Data from: Invertebrate community response to fire and rodent activity in the Mojave and Great Basin Deserts
Day, Joshua D. et al. (2019), Data from: Invertebrate community response to fire and rodent activity in the Mojave and Great Basin Deserts, Dryad, Dataset, https://doi.org/10.5061/dryad.m171n70
Recent increases in the frequency and size of desert wildfires bring into question the impacts of fire on desert invertebrate communities. Furthermore, consumer communities can strongly impact invertebrates through predation and top‐down effects on plant community assembly. We experimentally applied burn and rodent exclusion treatments in a full factorial design at sites in both the Mojave and Great Basin deserts to examine the impact that fire and rodent consumers have on invertebrate communities. Pitfall traps were used to survey invertebrates from April through September 2016 to determine changes in abundance, richness, and diversity of invertebrate communities in response to fire and rodent treatments. Generally speaking, rodent exclusion had very little effect on invertebrate abundance or ant abundance, richness or diversity. The one exception was ant abundance, which was higher in rodent access plots than in rodent exclusion plots in June 2016, but only at the Great Basin site. Fire had little effect on the abundances of invertebrate groups at either desert site, with the exception of a negative effect on flying‐forager abundance at our Great Basin site.
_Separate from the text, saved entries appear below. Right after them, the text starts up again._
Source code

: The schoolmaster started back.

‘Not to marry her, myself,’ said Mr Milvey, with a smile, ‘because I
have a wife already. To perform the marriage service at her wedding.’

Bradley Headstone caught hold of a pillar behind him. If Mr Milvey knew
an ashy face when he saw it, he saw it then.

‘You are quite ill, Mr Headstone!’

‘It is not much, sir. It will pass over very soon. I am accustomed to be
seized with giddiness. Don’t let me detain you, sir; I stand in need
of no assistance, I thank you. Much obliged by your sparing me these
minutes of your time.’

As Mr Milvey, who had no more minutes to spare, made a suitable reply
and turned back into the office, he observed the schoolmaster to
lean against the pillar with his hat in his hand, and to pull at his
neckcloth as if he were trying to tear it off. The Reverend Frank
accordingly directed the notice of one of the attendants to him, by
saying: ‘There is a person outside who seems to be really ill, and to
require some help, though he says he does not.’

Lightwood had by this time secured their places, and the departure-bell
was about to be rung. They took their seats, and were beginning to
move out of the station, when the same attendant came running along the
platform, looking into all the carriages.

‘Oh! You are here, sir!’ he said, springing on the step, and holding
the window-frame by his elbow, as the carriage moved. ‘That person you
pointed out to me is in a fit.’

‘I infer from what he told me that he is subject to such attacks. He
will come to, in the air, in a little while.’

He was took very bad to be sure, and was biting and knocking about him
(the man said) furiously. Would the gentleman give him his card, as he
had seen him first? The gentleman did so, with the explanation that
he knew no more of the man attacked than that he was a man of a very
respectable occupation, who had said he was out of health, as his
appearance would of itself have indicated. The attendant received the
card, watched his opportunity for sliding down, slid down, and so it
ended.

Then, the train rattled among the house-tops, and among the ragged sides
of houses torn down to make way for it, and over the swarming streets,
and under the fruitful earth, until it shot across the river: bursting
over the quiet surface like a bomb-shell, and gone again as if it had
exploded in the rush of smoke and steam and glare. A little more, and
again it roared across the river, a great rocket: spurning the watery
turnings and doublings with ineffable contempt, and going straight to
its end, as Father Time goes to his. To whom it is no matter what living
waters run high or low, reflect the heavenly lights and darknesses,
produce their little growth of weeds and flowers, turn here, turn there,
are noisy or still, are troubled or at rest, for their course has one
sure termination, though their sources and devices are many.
However, fire reduced ant species richness and Shannon's diversity at both desert sites. Fire did appear to indirectly affect ant community composition by altering plant community composition. Structural equation models suggest that fire increased invasive plant cover, which negatively impacted ant species richness and Shannon's diversity, a pattern that was consistent at both desert sites. These results suggest that invertebrate communities demonstrate some resilience to fire and invasions but increasing fire and spread of invasive due to invasive grass fire cycles may put increasing pressure on the stability of invertebrate communities.